== Extracted material ==
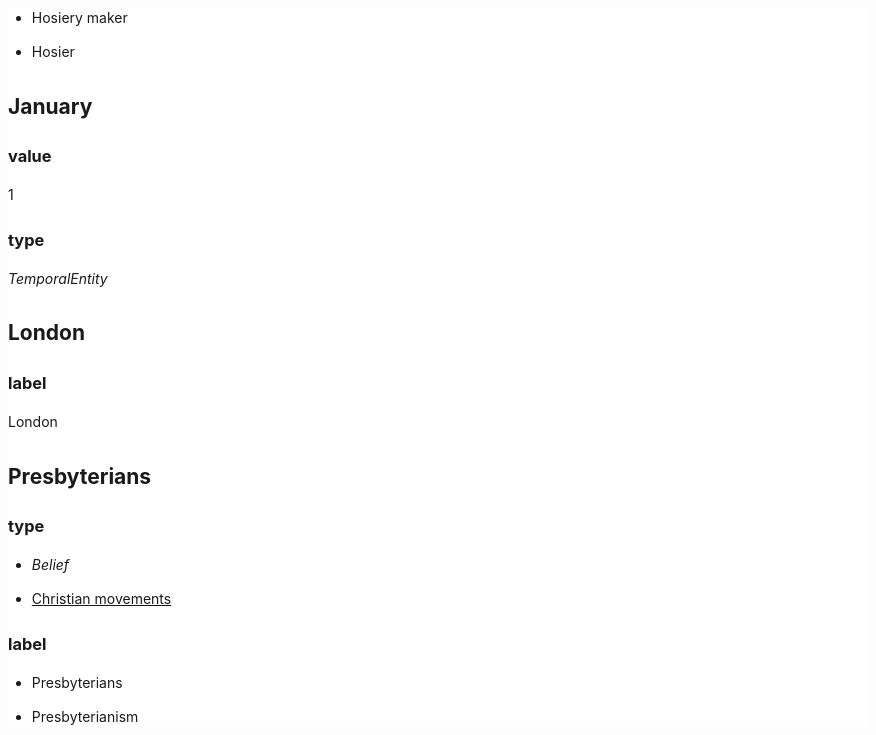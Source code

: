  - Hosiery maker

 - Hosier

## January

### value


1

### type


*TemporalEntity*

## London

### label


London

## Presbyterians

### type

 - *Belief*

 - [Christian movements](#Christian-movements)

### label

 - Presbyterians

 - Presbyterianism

* * *

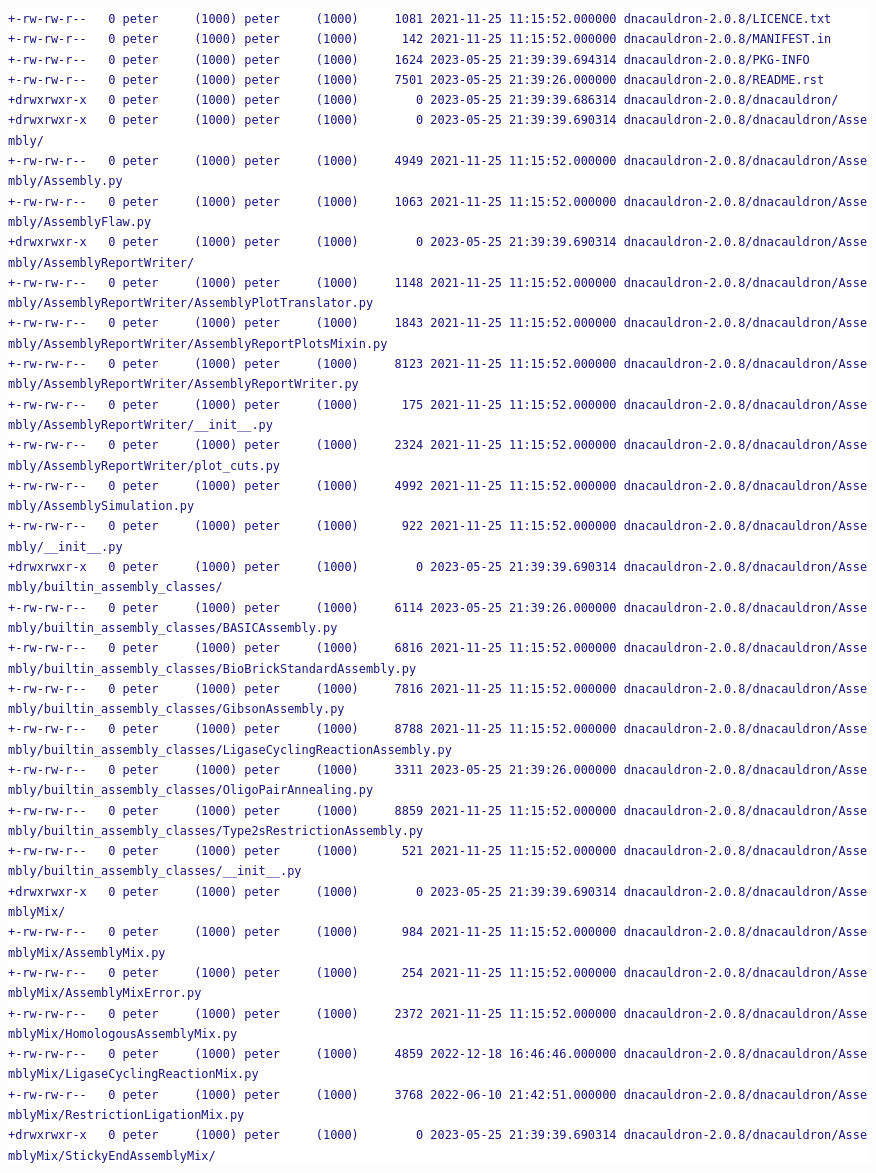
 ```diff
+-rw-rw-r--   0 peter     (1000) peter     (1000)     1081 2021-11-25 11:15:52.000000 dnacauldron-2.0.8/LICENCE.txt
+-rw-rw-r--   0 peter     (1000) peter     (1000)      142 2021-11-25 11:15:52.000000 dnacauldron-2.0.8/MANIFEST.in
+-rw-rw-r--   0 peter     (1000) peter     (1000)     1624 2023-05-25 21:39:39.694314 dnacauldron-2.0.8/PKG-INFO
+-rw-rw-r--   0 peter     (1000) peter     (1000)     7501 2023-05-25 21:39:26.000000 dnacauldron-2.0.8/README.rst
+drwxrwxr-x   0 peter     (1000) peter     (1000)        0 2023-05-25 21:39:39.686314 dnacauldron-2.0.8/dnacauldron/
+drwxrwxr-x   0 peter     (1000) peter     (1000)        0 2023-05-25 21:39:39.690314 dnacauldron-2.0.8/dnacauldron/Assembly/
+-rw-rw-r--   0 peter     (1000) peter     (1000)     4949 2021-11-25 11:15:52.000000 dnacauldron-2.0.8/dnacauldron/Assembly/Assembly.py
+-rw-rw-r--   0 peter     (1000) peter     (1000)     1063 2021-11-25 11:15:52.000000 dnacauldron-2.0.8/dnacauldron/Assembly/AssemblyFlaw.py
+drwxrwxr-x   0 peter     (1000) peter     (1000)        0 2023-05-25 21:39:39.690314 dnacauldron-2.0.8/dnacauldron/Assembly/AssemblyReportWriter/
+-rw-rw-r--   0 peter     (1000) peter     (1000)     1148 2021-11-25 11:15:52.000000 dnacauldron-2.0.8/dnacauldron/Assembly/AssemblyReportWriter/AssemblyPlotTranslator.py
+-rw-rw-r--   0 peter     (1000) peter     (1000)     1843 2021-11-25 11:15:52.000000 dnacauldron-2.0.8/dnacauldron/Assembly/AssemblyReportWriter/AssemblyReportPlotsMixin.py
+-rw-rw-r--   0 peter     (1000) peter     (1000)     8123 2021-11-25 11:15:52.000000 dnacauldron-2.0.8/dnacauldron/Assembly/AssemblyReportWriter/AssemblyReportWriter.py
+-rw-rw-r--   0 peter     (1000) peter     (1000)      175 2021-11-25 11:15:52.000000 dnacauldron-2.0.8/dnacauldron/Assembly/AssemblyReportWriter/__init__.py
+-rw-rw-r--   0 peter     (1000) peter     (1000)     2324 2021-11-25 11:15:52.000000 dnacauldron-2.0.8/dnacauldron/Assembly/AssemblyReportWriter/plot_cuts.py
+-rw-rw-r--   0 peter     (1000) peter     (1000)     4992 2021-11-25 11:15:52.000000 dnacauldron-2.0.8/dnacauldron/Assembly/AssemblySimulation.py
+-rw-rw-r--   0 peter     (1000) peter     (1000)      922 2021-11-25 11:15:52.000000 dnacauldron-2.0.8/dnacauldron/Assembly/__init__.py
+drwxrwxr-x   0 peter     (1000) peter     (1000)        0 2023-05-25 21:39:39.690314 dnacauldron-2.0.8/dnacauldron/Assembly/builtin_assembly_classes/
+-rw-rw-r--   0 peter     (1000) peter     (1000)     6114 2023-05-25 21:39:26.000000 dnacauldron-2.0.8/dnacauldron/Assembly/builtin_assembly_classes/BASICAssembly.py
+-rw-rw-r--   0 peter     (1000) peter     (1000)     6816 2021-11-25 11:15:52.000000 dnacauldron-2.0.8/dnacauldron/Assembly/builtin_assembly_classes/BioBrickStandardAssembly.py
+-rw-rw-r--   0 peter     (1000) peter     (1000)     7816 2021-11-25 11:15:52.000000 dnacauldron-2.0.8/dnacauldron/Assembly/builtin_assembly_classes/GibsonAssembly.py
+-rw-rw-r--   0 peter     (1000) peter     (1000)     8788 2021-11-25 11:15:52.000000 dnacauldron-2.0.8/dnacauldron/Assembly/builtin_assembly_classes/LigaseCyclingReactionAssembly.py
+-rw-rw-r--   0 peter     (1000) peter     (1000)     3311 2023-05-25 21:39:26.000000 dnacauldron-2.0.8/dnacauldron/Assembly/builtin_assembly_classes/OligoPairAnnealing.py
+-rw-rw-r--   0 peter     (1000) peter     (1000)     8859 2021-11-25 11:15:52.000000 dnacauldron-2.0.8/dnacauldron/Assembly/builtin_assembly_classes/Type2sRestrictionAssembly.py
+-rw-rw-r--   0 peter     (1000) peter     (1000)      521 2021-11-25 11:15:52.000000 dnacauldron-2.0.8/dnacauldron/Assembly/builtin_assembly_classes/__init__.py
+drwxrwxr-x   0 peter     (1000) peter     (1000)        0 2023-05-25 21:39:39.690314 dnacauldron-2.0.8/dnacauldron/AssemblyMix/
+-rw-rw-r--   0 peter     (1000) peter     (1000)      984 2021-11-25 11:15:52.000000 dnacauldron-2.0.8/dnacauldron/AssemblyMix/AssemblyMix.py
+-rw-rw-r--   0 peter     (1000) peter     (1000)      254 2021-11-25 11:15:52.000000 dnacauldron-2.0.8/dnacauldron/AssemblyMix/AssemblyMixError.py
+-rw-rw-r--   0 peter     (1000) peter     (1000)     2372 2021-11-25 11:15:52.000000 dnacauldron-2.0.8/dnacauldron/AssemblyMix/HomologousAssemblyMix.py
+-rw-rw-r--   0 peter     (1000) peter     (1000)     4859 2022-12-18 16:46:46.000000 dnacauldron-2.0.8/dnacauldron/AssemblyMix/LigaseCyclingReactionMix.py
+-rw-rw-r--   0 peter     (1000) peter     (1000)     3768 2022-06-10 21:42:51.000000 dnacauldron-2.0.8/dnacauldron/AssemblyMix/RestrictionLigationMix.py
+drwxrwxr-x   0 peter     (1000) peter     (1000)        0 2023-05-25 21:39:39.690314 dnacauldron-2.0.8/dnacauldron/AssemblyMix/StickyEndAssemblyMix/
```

== Exercise description ==
Transcribe, exactly and without pictures, everything in the data from the line with "Source code" down to the line with "- Presbyterianism", both included.

== Expected answer ==
Source code

:  - Hosiery maker

 - Hosier

## January

### value


1

### type


*TemporalEntity*

## London

### label


London

## Presbyterians

### type

 - *Belief*

 - [Christian movements](#Christian-movements)

### label

 - Presbyterians

 - Presbyterianism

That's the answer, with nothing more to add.